Another art dealer, former New York City police officer Thomas Wallace—who the Amiels alleged was deeply involved in organized crime—testified against the family. Like his father-in-law Coffaro, Wallace had met with the Amiel women to discuss operations in the post-Leon era and had been in the practice of purchasing pieces he knew to be counterfeit from their operation. The Amiels told him they would continue to sell him prints, but according to Joanne, they would not provide certificates of authenticity and would sell only on an “as is” basis. Wallace also assisted the Amiels in an inventory of their facility, and he testified that he saw large quantities of prints, some signed and some not. Again, each stack consisted of just one or two pencil-signed copies at the top with the rest unsigned, just as Leon had preferred. Wallace also purchased 20 pieces from the Amiels. When two were found to be unsigned, he returned them to Sarina, apparently the team’s best forger, who took care of it for him.
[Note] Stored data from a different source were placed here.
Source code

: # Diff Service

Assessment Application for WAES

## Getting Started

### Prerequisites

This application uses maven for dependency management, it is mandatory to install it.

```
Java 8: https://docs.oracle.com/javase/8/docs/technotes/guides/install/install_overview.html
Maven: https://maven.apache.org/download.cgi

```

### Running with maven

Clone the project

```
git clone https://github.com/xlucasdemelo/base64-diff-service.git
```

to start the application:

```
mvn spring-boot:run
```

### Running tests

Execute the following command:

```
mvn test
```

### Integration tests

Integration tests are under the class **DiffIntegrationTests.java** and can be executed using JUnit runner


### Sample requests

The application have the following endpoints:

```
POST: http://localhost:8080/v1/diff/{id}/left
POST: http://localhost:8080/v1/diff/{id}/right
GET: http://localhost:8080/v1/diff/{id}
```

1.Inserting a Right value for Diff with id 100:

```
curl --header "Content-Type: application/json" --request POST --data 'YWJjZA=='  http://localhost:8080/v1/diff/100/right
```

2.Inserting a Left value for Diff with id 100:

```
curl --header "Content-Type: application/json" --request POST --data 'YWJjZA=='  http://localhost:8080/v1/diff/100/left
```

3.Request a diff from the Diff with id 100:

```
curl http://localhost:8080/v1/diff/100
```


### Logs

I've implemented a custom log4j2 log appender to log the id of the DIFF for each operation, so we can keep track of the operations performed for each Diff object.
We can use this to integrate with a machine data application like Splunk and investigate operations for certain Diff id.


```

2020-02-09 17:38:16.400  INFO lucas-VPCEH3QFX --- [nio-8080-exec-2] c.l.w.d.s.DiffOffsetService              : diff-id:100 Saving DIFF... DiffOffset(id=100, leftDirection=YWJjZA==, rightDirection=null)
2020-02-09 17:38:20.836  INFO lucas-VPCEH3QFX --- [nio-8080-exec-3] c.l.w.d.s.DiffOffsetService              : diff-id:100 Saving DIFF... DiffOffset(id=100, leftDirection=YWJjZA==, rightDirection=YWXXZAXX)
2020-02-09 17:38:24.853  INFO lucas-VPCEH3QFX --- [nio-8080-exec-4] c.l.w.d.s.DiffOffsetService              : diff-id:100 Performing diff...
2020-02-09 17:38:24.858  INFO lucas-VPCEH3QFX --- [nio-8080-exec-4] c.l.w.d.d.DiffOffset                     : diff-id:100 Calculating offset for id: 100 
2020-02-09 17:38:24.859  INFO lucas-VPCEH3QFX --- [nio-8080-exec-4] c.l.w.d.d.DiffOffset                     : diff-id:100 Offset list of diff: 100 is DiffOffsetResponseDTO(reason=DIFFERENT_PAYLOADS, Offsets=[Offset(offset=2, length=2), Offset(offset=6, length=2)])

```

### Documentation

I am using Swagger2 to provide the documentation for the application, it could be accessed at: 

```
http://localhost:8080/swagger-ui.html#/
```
Yet another art dealer was called to the stand to testify to the Amiels’ illicit operation. Lawrence Groeger had begun purchasing
prints from Leon in 1988 and knew they were fraudulent based on the number available. During his meeting with the women in early 1989, he informed them that he was having a problem with galleries in California. “[A]lot of the galleries were aware of the fact that there were multiple copies of Miró prints available for sale.” This, he said, “created a lot of suspicion regarding the authenticity of the prints.” Though the Amiels told Groeger that they would protect him in the California market, his largest customer, the Upstairs Gallery, was raided by the Los Angeles Police Department later that year, with many of the prints that were seized having come through him from the Amiels. Groeger met again with the Amiels seeking documentation for the works, and though Joanne promised to help, it never came. Soon thereafter, Groeger himself was raided by police who confiscated 60 pieces of inventory and a set of prints that he had intended to return to the Amiels. All of it was found to be counterfeit.

The evidence presented at trial was overwhelming, and all of the Amiel women were found guilty by the jury. Kathryn, Joanne, and Sarina Amiel were given sentences of 78, 46, and 33 months in prison, respectively. And Operation Bogart continued with gusto, having placed Leon Amiel at the center of the large-scale international scheme that authorities believed resulted in more than $500 million in counterfeit art sales.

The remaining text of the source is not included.